_Instructions to follow_
Only the pictures should be left out; write out all other data exactly.

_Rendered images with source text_
%%

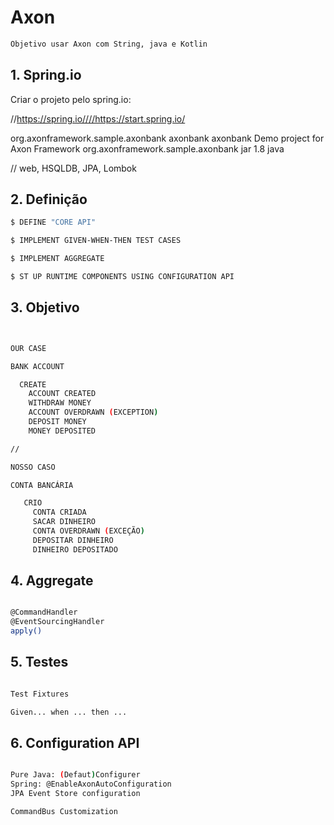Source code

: # Axon

```sh
Objetivo usar Axon com String, java e Kotlin
```
 
## 1. Spring.io

Criar o projeto pelo spring.io:    

//https://spring.io////https://start.spring.io/

org.axonframework.sample.axonbank
axonbank
axonbank
Demo project for Axon Framework
org.axonframework.sample.axonbank
jar
1.8
java

// web, HSQLDB, JPA, Lombok

 
## 2. Definição
 

```sh
$ DEFINE "CORE API"

$ IMPLEMENT GIVEN-WHEN-THEN TEST CASES

$ IMPLEMENT AGGREGATE

$ ST UP RUNTIME COMPONENTS USING CONFIGURATION API

```

 
## 3. Objetivo
 

```sh


OUR CASE

BANK ACCOUNT

  CREATE
    ACCOUNT CREATED
    WITHDRAW MONEY
    ACCOUNT OVERDRAWN (EXCEPTION)
    DEPOSIT MONEY
    MONEY DEPOSITED

//

NOSSO CASO

CONTA BANCÁRIA

   CRIO
     CONTA CRIADA
     SACAR DINHEIRO
     CONTA OVERDRAWN (EXCEÇÃO)
     DEPOSITAR DINHEIRO
     DINHEIRO DEPOSITADO

```
 
## 4. Aggregate 

```sh

@CommandHandler
@EventSourcingHandler
apply()

```
 
## 5. Testes 

```sh

Test Fixtures

Given... when ... then ...

```
 
## 6. Configuration API 

```sh

Pure Java: (Defaut)Configurer
Spring: @EnableAxonAutoConfiguration
JPA Event Store configuration

CommandBus Customization

```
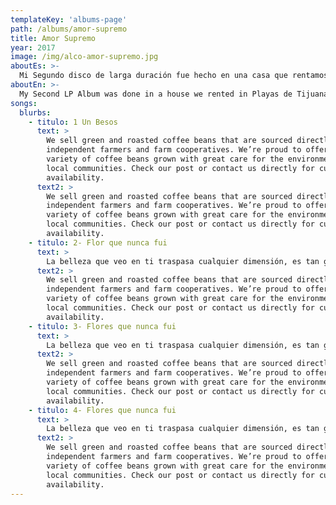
 ```yaml
---
templateKey: 'albums-page'
path: /albums/amor-supremo
title: Amor Supremo
year: 2017
image: /img/alco-amor-supremo.jpg
aboutEs: >-
  Mi Segundo disco de larga duración fue hecho en una casa que rentamos en Playas de Tijuana, México en un tiempo aproximado de 8 meses y las voces fueron grabadas en el cuarto de mi madre en la ciudad de Tecate Baja California. Fue producido por Alejandro Jiménez y Damián Jiménez y co producido por mi. Estuvo muy influenciado por el sonido denso de sintetizadores y por el soundtrack y mensaje de la película Interstellar intentando dar al escucha una experiencia mucho mas llena al poder escuchar y expandir su experiencia auditiva y visual mientras se escuchara el disco. Fue mezclado por Claudius Mittendorfer en Nueva York así como también masterizado por Steve Falone en Sterling Sound NYC.
aboutEn: >-
  My Second LP Album was done in a house we rented in Playas de Tijuana, Mexico in a 8 months time. It was produced by Alejandro Jimenez and Demian Jimenez and co produced by me. It was primarily influenced by heavy synthesizers, by Interstellar movie soundtrack and also giving the listener a more Fuller experience by being able to listen and expand their imagination. It was mixed by Claudius Mittendorfer in New York City and mastered by Steve Falone in Sterling Sound NYC.
songs:
  blurbs:
    - titulo: 1 Un Besos
      text: >
        We sell green and roasted coffee beans that are sourced directly from
        independent farmers and farm cooperatives. We’re proud to offer a
        variety of coffee beans grown with great care for the environment and
        local communities. Check our post or contact us directly for current
        availability.
      text2: >
        We sell green and roasted coffee beans that are sourced directly from
        independent farmers and farm cooperatives. We’re proud to offer a
        variety of coffee beans grown with great care for the environment and
        local communities. Check our post or contact us directly for current
        availability.
    - titulo: 2- Flor que nunca fui
      text: >
        La belleza que veo en ti traspasa cualquier dimensión, es tan grande su proyección que me ciega con su resplandor. Nunca nadie ha podido dejarme sin palabras como tú. Todo aquello que gano con hazañas  
      text2: >
        We sell green and roasted coffee beans that are sourced directly from
        independent farmers and farm cooperatives. We’re proud to offer a
        variety of coffee beans grown with great care for the environment and
        local communities. Check our post or contact us directly for current
        availability.
    - titulo: 3- Flores que nunca fui
      text: >
        La belleza que veo en ti traspasa cualquier dimensión, es tan grande su proyección que me ciega con su resplandor. Nunca nadie ha podido dejarme sin palabras como tú. Todo aquello que gano con hazañas  
      text2: >
        We sell green and roasted coffee beans that are sourced directly from
        independent farmers and farm cooperatives. We’re proud to offer a
        variety of coffee beans grown with great care for the environment and
        local communities. Check our post or contact us directly for current
        availability.
    - titulo: 4- Flores que nunca fui
      text: >
        La belleza que veo en ti traspasa cualquier dimensión, es tan grande su proyección que me ciega con su resplandor. Nunca nadie ha podido dejarme sin palabras como tú. Todo aquello que gano con hazañas   
      text2: >
        We sell green and roasted coffee beans that are sourced directly from
        independent farmers and farm cooperatives. We’re proud to offer a
        variety of coffee beans grown with great care for the environment and
        local communities. Check our post or contact us directly for current
        availability.
---
```

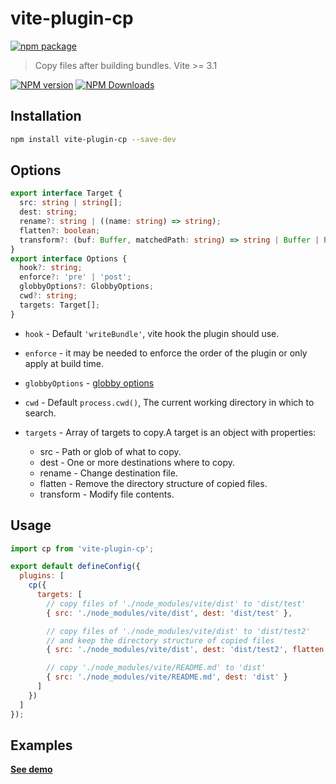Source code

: # vite-plugin-cp

[![npm package](https://nodei.co/npm/vite-plugin-cp.png?downloads=true&downloadRank=true&stars=true)](https://www.npmjs.com/package/vite-plugin-cp)

> Copy files after building bundles. Vite >= 3.1

[![NPM version](https://img.shields.io/npm/v/vite-plugin-cp.svg?style=flat)](https://npmjs.org/package/vite-plugin-cp)
[![NPM Downloads](https://img.shields.io/npm/dm/vite-plugin-cp.svg?style=flat)](https://npmjs.org/package/vite-plugin-cp)

## Installation

```bash
npm install vite-plugin-cp --save-dev
```

## Options

```ts
export interface Target {
  src: string | string[];
  dest: string;
  rename?: string | ((name: string) => string);
  flatten?: boolean;
  transform?: (buf: Buffer, matchedPath: string) => string | Buffer | Promise<string | Buffer>;
}
export interface Options {
  hook?: string;
  enforce?: 'pre' | 'post';
  globbyOptions?: GlobbyOptions;
  cwd?: string;
  targets: Target[];
}
```

* `hook` - Default `'writeBundle'`, vite hook the plugin should use.
* `enforce` - it may be needed to enforce the order of the plugin or only apply at build time. 
* `globbyOptions` - [globby options](https://github.com/mrmlnc/fast-glob#options-3)
* `cwd` - Default `process.cwd()`, The current working directory in which to search.
* `targets` - Array of targets to copy.A target is an object with properties:

  * src - Path or glob of what to copy.
  * dest - One or more destinations where to copy.
  * rename - Change destination file.
  * flatten - Remove the directory structure of copied files.
  * transform - Modify file contents.


## Usage

```js
import cp from 'vite-plugin-cp';

export default defineConfig({
  plugins: [
    cp({
      targets: [
        // copy files of './node_modules/vite/dist' to 'dist/test'
        { src: './node_modules/vite/dist', dest: 'dist/test' },

        // copy files of './node_modules/vite/dist' to 'dist/test2' 
        // and keep the directory structure of copied files
        { src: './node_modules/vite/dist', dest: 'dist/test2', flatten: false },

        // copy './node_modules/vite/README.md' to 'dist'
        { src: './node_modules/vite/README.md', dest: 'dist' }
      ]
    })
  ]
});
```

## Examples

**[See demo](examples/react)**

%%

_Written answer_
Source code

: # Axon

```sh
Objetivo usar Axon com String, java e Kotlin
```
 
## 1. Spring.io

Criar o projeto pelo spring.io:    

//https://spring.io////https://start.spring.io/

org.axonframework.sample.axonbank
axonbank
axonbank
Demo project for Axon Framework
org.axonframework.sample.axonbank
jar
1.8
java

// web, HSQLDB, JPA, Lombok

 
## 2. Definição
 

```sh
$ DEFINE "CORE API"

$ IMPLEMENT GIVEN-WHEN-THEN TEST CASES

$ IMPLEMENT AGGREGATE

$ ST UP RUNTIME COMPONENTS USING CONFIGURATION API

```

 
## 3. Objetivo
 

```sh


OUR CASE

BANK ACCOUNT

  CREATE
    ACCOUNT CREATED
    WITHDRAW MONEY
    ACCOUNT OVERDRAWN (EXCEPTION)
    DEPOSIT MONEY
    MONEY DEPOSITED

//

NOSSO CASO

CONTA BANCÁRIA

   CRIO
     CONTA CRIADA
     SACAR DINHEIRO
     CONTA OVERDRAWN (EXCEÇÃO)
     DEPOSITAR DINHEIRO
     DINHEIRO DEPOSITADO

```
 
## 4. Aggregate 

```sh

@CommandHandler
@EventSourcingHandler
apply()

```
 
## 5. Testes 

```sh

Test Fixtures

Given... when ... then ...

```
 
## 6. Configuration API 

```sh

Pure Java: (Defaut)Configurer
Spring: @EnableAxonAutoConfiguration
JPA Event Store configuration

CommandBus Customization

```
 ```yaml
---
templateKey: 'albums-page'
path: /albums/amor-supremo
title: Amor Supremo
year: 2017
image: /img/alco-amor-supremo.jpg
aboutEs: >-
  Mi Segundo disco de larga duración fue hecho en una casa que rentamos en Playas de Tijuana, México en un tiempo aproximado de 8 meses y las voces fueron grabadas en el cuarto de mi madre en la ciudad de Tecate Baja California. Fue producido por Alejandro Jiménez y Damián Jiménez y co producido por mi. Estuvo muy influenciado por el sonido denso de sintetizadores y por el soundtrack y mensaje de la película Interstellar intentando dar al escucha una experiencia mucho mas llena al poder escuchar y expandir su experiencia auditiva y visual mientras se escuchara el disco. Fue mezclado por Claudius Mittendorfer en Nueva York así como también masterizado por Steve Falone en Sterling Sound NYC.
aboutEn: >-
  My Second LP Album was done in a house we rented in Playas de Tijuana, Mexico in a 8 months time. It was produced by Alejandro Jimenez and Demian Jimenez and co produced by me. It was primarily influenced by heavy synthesizers, by Interstellar movie soundtrack and also giving the listener a more Fuller experience by being able to listen and expand their imagination. It was mixed by Claudius Mittendorfer in New York City and mastered by Steve Falone in Sterling Sound NYC.
songs:
  blurbs:
    - titulo: 1 Un Besos
      text: >
        We sell green and roasted coffee beans that are sourced directly from
        independent farmers and farm cooperatives. We’re proud to offer a
        variety of coffee beans grown with great care for the environment and
        local communities. Check our post or contact us directly for current
        availability.
      text2: >
        We sell green and roasted coffee beans that are sourced directly from
        independent farmers and farm cooperatives. We’re proud to offer a
        variety of coffee beans grown with great care for the environment and
        local communities. Check our post or contact us directly for current
        availability.
    - titulo: 2- Flor que nunca fui
      text: >
        La belleza que veo en ti traspasa cualquier dimensión, es tan grande su proyección que me ciega con su resplandor. Nunca nadie ha podido dejarme sin palabras como tú. Todo aquello que gano con hazañas  
      text2: >
        We sell green and roasted coffee beans that are sourced directly from
        independent farmers and farm cooperatives. We’re proud to offer a
        variety of coffee beans grown with great care for the environment and
        local communities. Check our post or contact us directly for current
        availability.
    - titulo: 3- Flores que nunca fui
      text: >
        La belleza que veo en ti traspasa cualquier dimensión, es tan grande su proyección que me ciega con su resplandor. Nunca nadie ha podido dejarme sin palabras como tú. Todo aquello que gano con hazañas  
      text2: >
        We sell green and roasted coffee beans that are sourced directly from
        independent farmers and farm cooperatives. We’re proud to offer a
        variety of coffee beans grown with great care for the environment and
        local communities. Check our post or contact us directly for current
        availability.
    - titulo: 4- Flores que nunca fui
      text: >
        La belleza que veo en ti traspasa cualquier dimensión, es tan grande su proyección que me ciega con su resplandor. Nunca nadie ha podido dejarme sin palabras como tú. Todo aquello que gano con hazañas   
      text2: >
        We sell green and roasted coffee beans that are sourced directly from
        independent farmers and farm cooperatives. We’re proud to offer a
        variety of coffee beans grown with great care for the environment and
        local communities. Check our post or contact us directly for current
        availability.
---
```

Source code

: # vite-plugin-cp

[![npm package](https://nodei.co/npm/vite-plugin-cp.png?downloads=true&downloadRank=true&stars=true)](https://www.npmjs.com/package/vite-plugin-cp)

> Copy files after building bundles. Vite >= 3.1

[![NPM version](https://img.shields.io/npm/v/vite-plugin-cp.svg?style=flat)](https://npmjs.org/package/vite-plugin-cp)
[![NPM Downloads](https://img.shields.io/npm/dm/vite-plugin-cp.svg?style=flat)](https://npmjs.org/package/vite-plugin-cp)

## Installation

```bash
npm install vite-plugin-cp --save-dev
```

## Options

```ts
export interface Target {
  src: string | string[];
  dest: string;
  rename?: string | ((name: string) => string);
  flatten?: boolean;
  transform?: (buf: Buffer, matchedPath: string) => string | Buffer | Promise<string | Buffer>;
}
export interface Options {
  hook?: string;
  enforce?: 'pre' | 'post';
  globbyOptions?: GlobbyOptions;
  cwd?: string;
  targets: Target[];
}
```

* `hook` - Default `'writeBundle'`, vite hook the plugin should use.
* `enforce` - it may be needed to enforce the order of the plugin or only apply at build time. 
* `globbyOptions` - [globby options](https://github.com/mrmlnc/fast-glob#options-3)
* `cwd` - Default `process.cwd()`, The current working directory in which to search.
* `targets` - Array of targets to copy.A target is an object with properties:

  * src - Path or glob of what to copy.
  * dest - One or more destinations where to copy.
  * rename - Change destination file.
  * flatten - Remove the directory structure of copied files.
  * transform - Modify file contents.


## Usage

```js
import cp from 'vite-plugin-cp';

export default defineConfig({
  plugins: [
    cp({
      targets: [
        // copy files of './node_modules/vite/dist' to 'dist/test'
        { src: './node_modules/vite/dist', dest: 'dist/test' },

        // copy files of './node_modules/vite/dist' to 'dist/test2' 
        // and keep the directory structure of copied files
        { src: './node_modules/vite/dist', dest: 'dist/test2', flatten: false },

        // copy './node_modules/vite/README.md' to 'dist'
        { src: './node_modules/vite/README.md', dest: 'dist' }
      ]
    })
  ]
});
```

## Examples

**[See demo](examples/react)**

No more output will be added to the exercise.